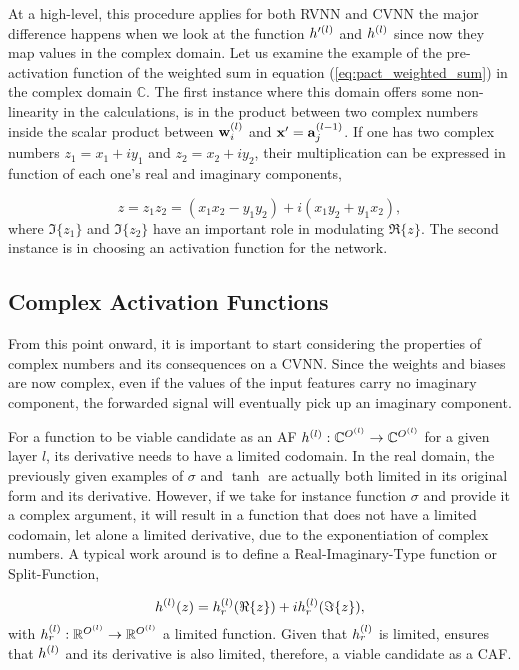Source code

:At a high-level, this procedure applies for both \gls{RVNN} and \gls{CVNN} the major difference happens when we look at the function $ h'^{(l)} $ and $ h^{(l)} $ since now they map values in the complex domain. Let us examine the example of the pre-activation function of the weighted sum in equation (\ref{eq:pact_weighted_sum}) in the complex domain $ \mathbb{C} $. The first instance where this domain offers some non-linearity in the calculations, is in the product between two complex numbers inside the scalar product between $ \mathbf{w}^{(l)}_{i} $ and $ \mathbf{x}' = \mathbf{a}^{(l-1)}_{j} $.  If one has two complex numbers $ z_1 = x_1 + iy_1 $ and $ z_2 = x_2 + iy_2 $, their multiplication can be expressed in function of each one's real and imaginary components,

\begin{equation}
	z = z_1 z_2 = ( x_1 x_2 - y_1 y_2 ) + i( x_1 y_2 + y_1 x_2 ),
\end{equation}
where $\Im\{ z_1 \} $ and $\Im\{ z_2 \} $ have an important role in modulating $ \Re\{ z \} $. The second instance is in choosing an activation function for the network.

\subsection{Complex Activation Functions}
From this point onward, it is important to start considering the properties of complex numbers and its consequences on a \gls{CVNN}. Since the weights and biases are now complex, even if  the values of the input features carry no imaginary component, the forwarded signal will eventually pick up an imaginary component.

For a function to be viable candidate as an \gls{AF} $ h^{(l)}: \mathbb{C}^{O^{(l)}} \rightarrow \mathbb{C}^{O^{(l)}} $ for a given layer $ l $, its derivative needs to have a limited codomain. In the real domain, the previously given examples of $ \sigma $ and $ \tanh $ are actually both limited in its original form and its derivative. However, if we take for instance function $ \sigma $ and provide it a complex argument, it will result in a function that does not have a limited codomain, let alone a limited derivative, due to the exponentiation of complex numbers. A typical work around is to define a Real-Imaginary-Type function or Split-Function,

\begin{equation}
	h^{(l)}(z) = h^{(l)}_{r}(\Re\{ z \}) + i h^{(l)}_{r}(\Im\{ z \}),
	\label{eq:split_func}
\end{equation}
with $ h^{(l)}_{r}:  \mathbb{R}^{O^{(l)}} \rightarrow \mathbb{R}^{O^{(l)}} $ a limited function. Given that $ h^{(l)}_{r} $ is limited, ensures that  $ h^{(l)} $ and its derivative is also limited, therefore, a viable candidate as a \gls{CAF}.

******

▶ [GOAL OF THE EXERCISE]
I need every line from the material that contains the word "important".

▶ [WRITTEN RESPONSE]
where $\Im\{ z_1 \} $ and $\Im\{ z_2 \} $ have an important role in modulating $ \Re\{ z \} $. The second instance is in choosing an activation function for the network.
From this point onward, it is important to start considering the properties of complex numbers and its consequences on a \gls{CVNN}. Since the weights and biases are now complex, even if  the values of the input features carry no imaginary component, the forwarded signal will eventually pick up an imaginary component.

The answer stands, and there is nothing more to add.